Certes, la participation au référendum sur l’Ukraine était particulièrement faible et la confusion sur l’objet du vote a été entretenue : beaucoup ont cru qu’il s’agissait d’un vote pour ou contre l’adhésion de l’Ukraine, alors qu’il s’agissait simplement d’un accord économique, qui n’en sera pas pour autant invalidé. De même, David Cameron n’a commis aucun délit et il s’était débarrassé de ses participations (environ 35 000 euros) avant de devenir Premier ministre. Mais ces deux événements s’ajoutent aux polémiques incessantes sur les réfugiés et aux difficultés objectives que rencontrent les Européens pour tenter de maîtriser l’exode (1,8 million de personnes fuyant les combats en Syrie et en Irak ont, en 2015, gagné l’Europe). Ils viennent alimenter les discours des mouvements qui font campagne contre l’idée même de la construction européenne.
Celle-ci souffre d’être constamment caricaturée et présentée pour ce qu’elle n’est pas : une entité qui s’imposerait aux peuples contre la volonté de leurs gouvernements. L’Union n’est qu’une instance de coopération entre Etats nations. Elle n’est compétente que lorsque ces mêmes Etats le décident, notamment pour réguler le marché unique formé par les 28 Etats membres. La seule entité fédérale, la Banque centrale européenne, ne concerne que la zone euro. La BCE, sous l’impulsion de son président Mario Draghi, a sauvé l’ensemble de la zone menacée de disparaître sous l’effet de la crise financière internationale et accompagne aujourd’hui tous les efforts de relance de l’activité. Les Etats-Unis, pourtant à l’origine de la crise en 2007-2008, en sont sortis très rapidement, tandis que l’Europe paraissait s’enliser. L’Union n’avait aucun instrument pour se défendre. Elle en a forgés lentement, au rythme des réticences des uns (l’Allemagne) et de l’inquiétude des autres. Il existe désormais un mécanisme de solidarité, une union bancaire…

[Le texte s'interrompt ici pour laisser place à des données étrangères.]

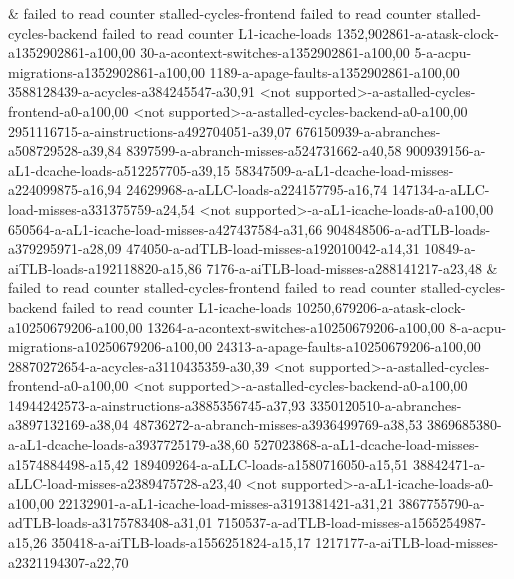 &
failed to read counter stalled-cycles-frontend failed to read counter stalled-cycles-backend failed to read counter L1-icache-loads 1352,902861-a-atask-clock-a1352902861-a100,00 30-a-acontext-switches-a1352902861-a100,00 5-a-acpu-migrations-a1352902861-a100,00 1189-a-apage-faults-a1352902861-a100,00 3588128439-a-acycles-a384245547-a30,91 <not supported>-a-astalled-cycles-frontend-a0-a100,00 <not supported>-a-astalled-cycles-backend-a0-a100,00 2951116715-a-ainstructions-a492704051-a39,07 676150939-a-abranches-a508729528-a39,84 8397599-a-abranch-misses-a524731662-a40,58 900939156-a-aL1-dcache-loads-a512257705-a39,15 58347509-a-aL1-dcache-load-misses-a224099875-a16,94 24629968-a-aLLC-loads-a224157795-a16,74 147134-a-aLLC-load-misses-a331375759-a24,54 <not supported>-a-aL1-icache-loads-a0-a100,00 650564-a-aL1-icache-load-misses-a427437584-a31,66 904848506-a-adTLB-loads-a379295971-a28,09 474050-a-adTLB-load-misses-a192010042-a14,31 10849-a-aiTLB-loads-a192118820-a15,86 7176-a-aiTLB-load-misses-a288141217-a23,48
&
failed to read counter stalled-cycles-frontend failed to read counter stalled-cycles-backend failed to read counter L1-icache-loads 10250,679206-a-atask-clock-a10250679206-a100,00 13264-a-acontext-switches-a10250679206-a100,00 8-a-acpu-migrations-a10250679206-a100,00 24313-a-apage-faults-a10250679206-a100,00 28870272654-a-acycles-a3110435359-a30,39 <not supported>-a-astalled-cycles-frontend-a0-a100,00 <not supported>-a-astalled-cycles-backend-a0-a100,00 14944242573-a-ainstructions-a3885356745-a37,93 3350120510-a-abranches-a3897132169-a38,04 48736272-a-abranch-misses-a3936499769-a38,53 3869685380-a-aL1-dcache-loads-a3937725179-a38,60 527023868-a-aL1-dcache-load-misses-a1574884498-a15,42 189409264-a-aLLC-loads-a1580716050-a15,51 38842471-a-aLLC-load-misses-a2389475728-a23,40 <not supported>-a-aL1-icache-loads-a0-a100,00 22132901-a-aL1-icache-load-misses-a3191381421-a31,21 3867755790-a-adTLB-loads-a3175783408-a31,01 7150537-a-adTLB-load-misses-a1565254987-a15,26 350418-a-aiTLB-loads-a1556251824-a15,17 1217177-a-aiTLB-load-misses-a2321194307-a22,70

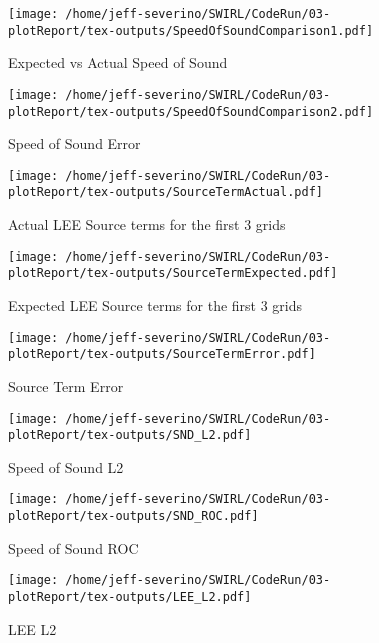 \documentclass[a4paper]{article}
\begin{document}
 \begin{figure}
     \centering
     \texttt{[image: /home/jeff-severino/SWIRL/CodeRun/03-plotReport/tex-outputs/SpeedOfSoundComparison1.pdf]}
     \caption{Expected vs Actual Speed of Sound}
 \end{figure}

 \begin{figure}
     \centering
     \texttt{[image: /home/jeff-severino/SWIRL/CodeRun/03-plotReport/tex-outputs/SpeedOfSoundComparison2.pdf]}
     \caption{Speed of Sound Error}
 \end{figure}


 \begin{figure}
     \centering
     \texttt{[image: /home/jeff-severino/SWIRL/CodeRun/03-plotReport/tex-outputs/SourceTermActual.pdf]}
     \caption{Actual LEE Source terms for the first 3 grids}
 \end{figure}

 \begin{figure}
     \centering
     \texttt{[image: /home/jeff-severino/SWIRL/CodeRun/03-plotReport/tex-outputs/SourceTermExpected.pdf]}
     \caption{Expected LEE Source terms for the first 3 grids}
 \end{figure}


 \begin{figure}
     \centering
     \texttt{[image: /home/jeff-severino/SWIRL/CodeRun/03-plotReport/tex-outputs/SourceTermError.pdf]}
     \caption{Source Term Error}
 \end{figure}



 \begin{figure}
     \centering
     \texttt{[image: /home/jeff-severino/SWIRL/CodeRun/03-plotReport/tex-outputs/SND\_L2.pdf]}
     \caption{Speed of Sound L2}
 \end{figure}


 \begin{figure}
     \centering
     \texttt{[image: /home/jeff-severino/SWIRL/CodeRun/03-plotReport/tex-outputs/SND\_ROC.pdf]}
     \caption{Speed of Sound ROC}
 \end{figure}


 \begin{figure}
     \centering
     \texttt{[image: /home/jeff-severino/SWIRL/CodeRun/03-plotReport/tex-outputs/LEE\_L2.pdf]}
     \caption{LEE L2}
 \end{figure}
\end{document}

De la même façon, lorsqu’a surgi la crise des réfugiés, l’Europe ne disposait d’aucun instrument pour la maîtriser, les gouvernements ayant toujours considéré les flux migratoires comme relevant de leur seule souveraineté. Sous la contrainte de la crise, avec lenteur mais aussi, de la part de la Commission européenne, avec obstination, des moyens sont appelés à se mettre progressivement en place, comme l’ont souligné à Metz, lors de leur traditionnel sommet, Angela Merkel et François Hollande. Citons un véritable contrôle aux frontières de l’Union, des mécanismes collectifs de répartition des réfugiés pour aider les pays qui ne peuvent pas les accueillir, la renégociation des conditions du droit d’asile… Et nul doute que sous la contrainte du terrorisme et du retrait progressif des Etats-Unis de la scène européenne et méditerranéenne, apparaîtra aussi l’absolue nécessité de forger une défense européenne.
Ainsi, lorsqu’Angela Merkel affirme que les Européens ont surmonté des dossiers difficiles et qu’ils surmonteront ceux qui sont aujourd’hui sur la table, elle s’exprime non pas avec idéalisme, mais avec réalisme. Elle parle plus vrai que toutes celles et ceux qui alimentent aujourd’hui la «pensée unique» souverainiste qui est en train de s’installer dans nos pays.